Noa Lang torna a parlare dell'infortunio che lo ha tenuto col fiato sospeso negli ultimi giorni. L'ala olandese, attualmente in forza al Galatasaray, ha concesso un'intervista al quotidiano spagnolo AS per raccontare i dettagli dell'incidente accaduto durante la sfida tra Liverpool e i turchi. Un momento di paura che avrebbe potuto avere conseguenze ben più gravi di quelle attuali.

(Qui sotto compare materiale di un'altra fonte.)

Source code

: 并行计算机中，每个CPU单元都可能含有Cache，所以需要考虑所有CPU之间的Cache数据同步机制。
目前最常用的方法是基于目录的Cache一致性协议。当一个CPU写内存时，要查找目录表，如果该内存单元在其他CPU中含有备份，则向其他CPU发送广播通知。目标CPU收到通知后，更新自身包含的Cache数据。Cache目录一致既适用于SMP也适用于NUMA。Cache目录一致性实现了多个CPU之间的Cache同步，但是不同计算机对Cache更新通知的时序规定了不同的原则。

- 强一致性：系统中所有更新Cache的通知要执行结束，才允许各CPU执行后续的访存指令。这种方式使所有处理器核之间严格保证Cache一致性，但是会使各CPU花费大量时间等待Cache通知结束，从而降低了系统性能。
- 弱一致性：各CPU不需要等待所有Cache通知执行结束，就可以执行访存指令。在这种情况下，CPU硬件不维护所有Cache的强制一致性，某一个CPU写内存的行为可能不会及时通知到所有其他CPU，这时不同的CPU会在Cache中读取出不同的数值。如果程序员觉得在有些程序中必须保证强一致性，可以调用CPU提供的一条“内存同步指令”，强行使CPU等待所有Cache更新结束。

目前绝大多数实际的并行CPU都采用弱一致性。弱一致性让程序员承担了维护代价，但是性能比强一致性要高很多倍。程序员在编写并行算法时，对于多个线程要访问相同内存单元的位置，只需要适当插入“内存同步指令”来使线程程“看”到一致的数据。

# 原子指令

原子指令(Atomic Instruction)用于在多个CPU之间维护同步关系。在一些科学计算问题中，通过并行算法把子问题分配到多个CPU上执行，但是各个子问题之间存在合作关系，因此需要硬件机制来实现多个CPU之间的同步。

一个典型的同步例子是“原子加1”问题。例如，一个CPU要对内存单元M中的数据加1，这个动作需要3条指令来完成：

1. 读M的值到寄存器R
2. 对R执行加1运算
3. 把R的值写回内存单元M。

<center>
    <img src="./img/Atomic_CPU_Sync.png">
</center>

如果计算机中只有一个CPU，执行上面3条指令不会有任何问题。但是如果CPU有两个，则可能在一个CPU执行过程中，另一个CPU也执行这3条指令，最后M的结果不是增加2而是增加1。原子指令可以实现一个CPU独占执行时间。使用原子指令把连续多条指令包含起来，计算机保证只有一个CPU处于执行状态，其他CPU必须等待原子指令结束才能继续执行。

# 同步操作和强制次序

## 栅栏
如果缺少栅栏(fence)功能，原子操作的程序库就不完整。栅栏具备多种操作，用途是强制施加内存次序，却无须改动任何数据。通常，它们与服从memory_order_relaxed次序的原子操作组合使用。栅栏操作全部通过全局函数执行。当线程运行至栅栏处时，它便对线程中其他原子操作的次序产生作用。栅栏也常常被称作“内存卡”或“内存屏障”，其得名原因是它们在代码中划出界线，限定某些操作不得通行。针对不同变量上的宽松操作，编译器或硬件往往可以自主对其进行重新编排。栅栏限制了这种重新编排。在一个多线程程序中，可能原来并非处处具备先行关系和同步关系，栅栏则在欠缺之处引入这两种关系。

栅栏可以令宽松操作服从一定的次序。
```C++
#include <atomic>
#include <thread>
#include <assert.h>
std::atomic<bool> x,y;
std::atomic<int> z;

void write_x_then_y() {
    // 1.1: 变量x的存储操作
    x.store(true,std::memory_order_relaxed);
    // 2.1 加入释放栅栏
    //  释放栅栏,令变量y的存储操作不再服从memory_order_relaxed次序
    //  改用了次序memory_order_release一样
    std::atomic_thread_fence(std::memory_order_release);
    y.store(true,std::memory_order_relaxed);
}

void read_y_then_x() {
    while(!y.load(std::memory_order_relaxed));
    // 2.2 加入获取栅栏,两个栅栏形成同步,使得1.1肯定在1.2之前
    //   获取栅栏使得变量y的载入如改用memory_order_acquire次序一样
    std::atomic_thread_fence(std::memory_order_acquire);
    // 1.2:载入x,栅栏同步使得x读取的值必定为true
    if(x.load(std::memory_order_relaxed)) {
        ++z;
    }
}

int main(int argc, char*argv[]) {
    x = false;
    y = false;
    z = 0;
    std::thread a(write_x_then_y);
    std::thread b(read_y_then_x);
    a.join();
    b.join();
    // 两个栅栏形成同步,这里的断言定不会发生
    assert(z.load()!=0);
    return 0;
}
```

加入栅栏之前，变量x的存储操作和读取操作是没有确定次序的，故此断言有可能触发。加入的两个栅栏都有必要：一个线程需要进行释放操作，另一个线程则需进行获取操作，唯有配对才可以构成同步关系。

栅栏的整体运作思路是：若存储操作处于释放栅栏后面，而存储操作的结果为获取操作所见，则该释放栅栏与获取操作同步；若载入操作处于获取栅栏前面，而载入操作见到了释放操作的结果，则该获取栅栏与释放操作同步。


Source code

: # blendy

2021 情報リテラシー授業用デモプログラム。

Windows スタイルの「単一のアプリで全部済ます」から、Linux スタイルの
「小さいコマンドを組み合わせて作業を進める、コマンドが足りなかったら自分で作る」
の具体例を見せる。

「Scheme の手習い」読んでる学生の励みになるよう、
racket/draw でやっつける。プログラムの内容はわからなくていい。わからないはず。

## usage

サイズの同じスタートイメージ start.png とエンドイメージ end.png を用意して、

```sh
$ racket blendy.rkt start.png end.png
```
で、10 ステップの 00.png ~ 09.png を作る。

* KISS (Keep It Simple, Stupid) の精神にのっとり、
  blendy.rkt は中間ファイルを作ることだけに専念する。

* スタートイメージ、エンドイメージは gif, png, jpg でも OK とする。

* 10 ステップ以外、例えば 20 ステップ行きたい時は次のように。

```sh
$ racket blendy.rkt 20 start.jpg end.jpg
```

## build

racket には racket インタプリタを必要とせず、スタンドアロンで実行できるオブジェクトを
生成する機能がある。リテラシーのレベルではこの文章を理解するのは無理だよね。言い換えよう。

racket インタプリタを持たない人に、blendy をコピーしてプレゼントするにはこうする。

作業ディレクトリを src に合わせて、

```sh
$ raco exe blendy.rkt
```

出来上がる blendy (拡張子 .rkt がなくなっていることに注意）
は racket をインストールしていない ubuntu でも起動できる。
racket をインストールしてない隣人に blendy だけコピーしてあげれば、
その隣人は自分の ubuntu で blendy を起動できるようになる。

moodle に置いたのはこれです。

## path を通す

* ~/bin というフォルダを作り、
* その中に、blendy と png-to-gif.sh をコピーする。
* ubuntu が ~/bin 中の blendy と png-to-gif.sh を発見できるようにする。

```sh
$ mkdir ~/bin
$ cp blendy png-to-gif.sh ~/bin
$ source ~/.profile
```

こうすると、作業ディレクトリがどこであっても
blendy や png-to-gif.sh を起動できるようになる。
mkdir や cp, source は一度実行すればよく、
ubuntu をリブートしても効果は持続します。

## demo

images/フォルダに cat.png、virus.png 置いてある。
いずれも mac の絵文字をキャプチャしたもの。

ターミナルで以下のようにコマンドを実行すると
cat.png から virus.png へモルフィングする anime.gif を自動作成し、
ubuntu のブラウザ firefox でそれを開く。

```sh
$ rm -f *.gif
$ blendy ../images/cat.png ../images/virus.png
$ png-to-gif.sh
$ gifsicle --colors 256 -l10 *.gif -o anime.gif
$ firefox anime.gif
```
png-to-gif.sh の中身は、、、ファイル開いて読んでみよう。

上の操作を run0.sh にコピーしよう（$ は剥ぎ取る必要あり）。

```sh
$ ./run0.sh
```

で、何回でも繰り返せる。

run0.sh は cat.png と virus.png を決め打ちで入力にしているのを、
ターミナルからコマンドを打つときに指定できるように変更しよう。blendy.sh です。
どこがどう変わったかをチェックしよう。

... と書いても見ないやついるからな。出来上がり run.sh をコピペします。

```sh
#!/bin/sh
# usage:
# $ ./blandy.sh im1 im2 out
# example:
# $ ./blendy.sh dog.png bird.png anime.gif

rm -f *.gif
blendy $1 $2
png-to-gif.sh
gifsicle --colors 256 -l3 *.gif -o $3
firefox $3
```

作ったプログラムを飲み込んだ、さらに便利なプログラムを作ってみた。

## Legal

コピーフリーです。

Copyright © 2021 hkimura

Secondo il racconto di Lang, il pollice è rimasto incastrato in un pannello dal bordo particolarmente affilato durante la partita, causando una ferita molto profonda. I medici hanno tuttavia rassicurato il calciatore: il dito resterà attaccato e la guarigione è prevista, anche se i tempi potrebbero non essere brevissimi. "È stato un taglio molto profondo, nulla di piacevole", ha spiegato il giocatore, descrivendo l'accaduto con toni ancora segnati dall'emotività del momento.

Lang ha poi sottolineato quanto l'infortunio stia condizionando persino le attività quotidiane. Essendo destro, semplici gesti come l'igiene personale sono diventati una sfida. "Faccio fatica anche nelle cose normali", ha ammesso, con un tono che mescola rassegnazione e determinazione. Impossibile perfino dedicarsi ai videogiochi, anche se lo stesso Lang ha riconosciuto ironicamente che il calcio si gioca principalmente con i piedi, quindi l'aspetto agonistico della sua professione non dovrebbe risentirne direttamente.

Malgrado lo spavento iniziale, l'atmosfera intorno al calciatore rimane positiva. Lang ha voluto ringraziare pubblicamente tutte le persone che gli hanno dimostrato solidarietà in questi giorni difficili, un gesto che testimonia il supporto ricevuto dall'ambiente del Galatasaray e oltre. La priorità adesso è concentrarsi sulla guarigione, consapevoli che il tempo farà il resto.